Last night I walked through the richer part of town. The main street in Lucknow is called MG Road after Gandhi. It's ironic that the poshest street in every Indian city is named after the minimalist Mahatma. To speak of "Two India's" is too simplistic, but the difference between the old city and the new part of town in many cities is striking. There are sidewalks, wide avenues, fancy stores, bright lights, and beggars in the newer part of Lucknow. What makes that area really nice are the numerous lit statues and (what I think are) government buildings, which are pleasing to the eye.
I've had some trouble with the hotel. The power kept going out one day (localized only to my room and then only my floor), the cable goes out at night, and today I found a lizard in my room. I told the hotel staff about it and they didn't understand the word lizard. So I said animal. They asked (in a curt dismissive tone) like a monkey? The name is Hotel Mayur, come for the lizards and power outages, stay for the rude guys at the reception desk.
As I've hinted at, there a fine line between standing up for yourself and drawing yourself into a cultural or linguistic misunderstanding.

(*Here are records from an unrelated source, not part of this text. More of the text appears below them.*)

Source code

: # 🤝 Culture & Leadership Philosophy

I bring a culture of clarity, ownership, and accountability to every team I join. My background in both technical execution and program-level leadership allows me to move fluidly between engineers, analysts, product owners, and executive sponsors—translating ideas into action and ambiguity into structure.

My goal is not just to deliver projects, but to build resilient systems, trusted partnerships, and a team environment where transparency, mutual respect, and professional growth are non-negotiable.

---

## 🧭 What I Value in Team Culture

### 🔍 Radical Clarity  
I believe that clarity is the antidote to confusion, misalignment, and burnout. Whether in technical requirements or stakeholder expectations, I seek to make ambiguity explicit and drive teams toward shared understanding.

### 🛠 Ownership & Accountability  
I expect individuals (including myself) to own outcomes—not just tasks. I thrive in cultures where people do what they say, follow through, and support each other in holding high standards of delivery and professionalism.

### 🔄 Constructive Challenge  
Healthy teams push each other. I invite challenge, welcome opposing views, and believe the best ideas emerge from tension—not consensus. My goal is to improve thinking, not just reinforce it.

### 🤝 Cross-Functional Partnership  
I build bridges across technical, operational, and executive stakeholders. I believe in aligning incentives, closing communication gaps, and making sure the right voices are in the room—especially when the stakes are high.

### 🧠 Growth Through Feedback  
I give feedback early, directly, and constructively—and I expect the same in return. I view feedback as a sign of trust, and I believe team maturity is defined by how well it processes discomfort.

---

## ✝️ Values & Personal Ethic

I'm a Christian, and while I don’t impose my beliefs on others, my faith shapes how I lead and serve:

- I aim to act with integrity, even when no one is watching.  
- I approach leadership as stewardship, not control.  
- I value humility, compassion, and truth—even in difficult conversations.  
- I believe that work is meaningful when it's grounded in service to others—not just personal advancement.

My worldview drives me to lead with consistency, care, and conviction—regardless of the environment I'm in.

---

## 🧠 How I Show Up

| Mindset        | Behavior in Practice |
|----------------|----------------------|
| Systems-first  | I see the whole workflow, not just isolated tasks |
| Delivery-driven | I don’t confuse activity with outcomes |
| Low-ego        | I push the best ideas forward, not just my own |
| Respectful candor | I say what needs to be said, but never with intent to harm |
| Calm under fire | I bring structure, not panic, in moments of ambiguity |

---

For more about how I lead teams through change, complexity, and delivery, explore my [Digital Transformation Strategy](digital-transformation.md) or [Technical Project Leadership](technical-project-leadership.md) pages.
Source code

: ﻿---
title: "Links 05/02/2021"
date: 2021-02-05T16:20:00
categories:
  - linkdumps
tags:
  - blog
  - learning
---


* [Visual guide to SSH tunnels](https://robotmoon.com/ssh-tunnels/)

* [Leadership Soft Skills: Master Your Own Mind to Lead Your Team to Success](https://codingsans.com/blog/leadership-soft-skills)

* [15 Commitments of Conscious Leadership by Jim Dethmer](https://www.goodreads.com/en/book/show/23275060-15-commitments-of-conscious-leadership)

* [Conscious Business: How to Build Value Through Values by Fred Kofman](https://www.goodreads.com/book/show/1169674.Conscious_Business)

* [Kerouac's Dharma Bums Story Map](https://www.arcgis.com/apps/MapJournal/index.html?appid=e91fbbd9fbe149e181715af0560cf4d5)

It is a line that I have been on both sides of. One of the points I've been trying to make is that India is not the stereotypical "spiritual place" that Westerners view it as. It is a country that is really probably several in one. Those places have problems like anywhere else. Many people spend each day trying to make it to the next. There's poverty. There's pollution. There's garbage. But perhaps I have gone too far sometimes in trying to disprove this stereotype of the West, which is so far from reality. This is a special place. There are tiny rewarding moments every time you walk out of the door. The key is to catch them through everything else being thrown around. India is a place that doesn't apologize for what it is. Nor should it.